Work order: In the data below, find every line with the string "https" and pull it out.

Available data:
_ _ _ _ _
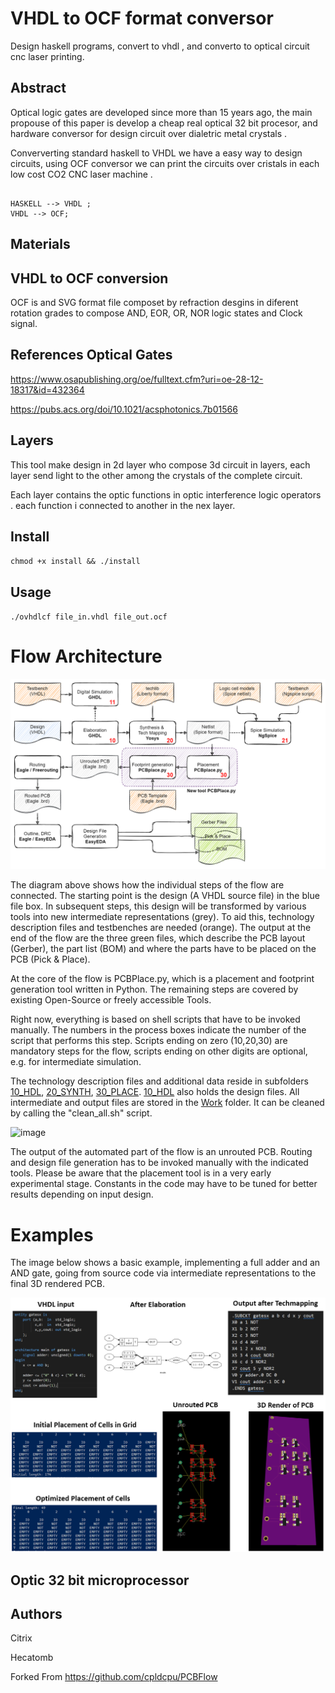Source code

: # VHDL to OCF format conversor


Design haskell programs, convert to vhdl , and converto to optical circuit cnc laser printing.

## Abstract

Optical logic gates are developed since more than 15 years ago, the main propouse of this paper is develop a cheap real optical 32 bit procesor, and hardware conversor for design circuit over dialetric metal crystals .

Conververting standard haskell to VHDL we have a easy way to design circuits, using OCF conversor we can print the circuits over cristals in each low cost CO2 CNC laser machine .

```mermaid

HASKELL --> VHDL ;
VHDL --> OCF;

```

## Materials


## VHDL to OCF conversion

OCF is and SVG format file composet by refraction desgins in diferent rotation grades to compose AND, EOR, OR, NOR logic states and Clock signal. 


## References Optical Gates

https://www.osapublishing.org/oe/fulltext.cfm?uri=oe-28-12-18317&id=432364

https://pubs.acs.org/doi/10.1021/acsphotonics.7b01566

## Layers

This tool make design in 2d layer who compose 3d circuit in layers, each layer send light to the other among the crystals of the complete circuit.

Each layer contains the optic functions in optic interference logic operators . each function i connected to another in the nex layer.


## Install

`chmod +x install && ./install`

## Usage

`./ovhdlcf file_in.vhdl file_out.ocf`
# Flow Architecture

![Flow Architecture](Images/flow_numbered.png)

The diagram above shows how the individual steps of the flow are connected. The starting point is the design (A VHDL source file) in the blue file box. In subsequent steps, this design will be transformed by various tools into new intermediate representations (grey). To aid this, technology description files and testbenches are needed (orange). The output at the end of the flow are the three green files, which describe the PCB layout (Gerber), the part list (BOM) and where the parts have to be placed on the PCB (Pick & Place).

At the core of the flow is PCBPlace.py, which is a placement and footprint generation tool written in Python. The remaining steps are covered by existing Open-Source or freely accessible Tools.

Right now, everything is based on shell scripts that have to be invoked manually. The numbers in the process boxes indicate the number of the script that performs this step. Scripts ending on zero (10,20,30) are mandatory steps for the flow, scripts ending on other digits are optional, e.g. for intermediate simulation.

The technology description files and additional data reside in subfolders [10_HDL](10_HDL/), [20_SYNTH](20_SYNTH/), [30_PLACE](30_PLACE/). [10_HDL](10_HDL/) also holds the design files. All intermediate and output files are stored in the [Work](Work/) folder. It can be cleaned by calling the "clean_all.sh" script.

![image](https://user-images.githubusercontent.com/60758685/141831042-c8c2fd56-c6af-4173-9523-d5fdf1866975.png)

The output of the automated part of the flow is an unrouted PCB. Routing and design file generation has to be invoked manually with the indicated tools. Please be aware that the placement tool is in a very early experimental stage. Constants in the code may have to be tuned for better results depending on input design.

# Examples

The image below shows a basic example, implementing a full adder and an AND gate, going from source code via intermediate representations to the final 3D rendered PCB.

![Example](Images/example.png)


## Optic 32 bit microprocessor



## Authors

Citrix

Hecatomb


Forked From https://github.com/cpldcpu/PCBFlow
_ _ _ _ _
Your solution:
https://www.osapublishing.org/oe/fulltext.cfm?uri=oe-28-12-18317&id=432364
https://pubs.acs.org/doi/10.1021/acsphotonics.7b01566
![image](https://user-images.githubusercontent.com/60758685/141831042-c8c2fd56-c6af-4173-9523-d5fdf1866975.png)
Forked From https://github.com/cpldcpu/PCBFlow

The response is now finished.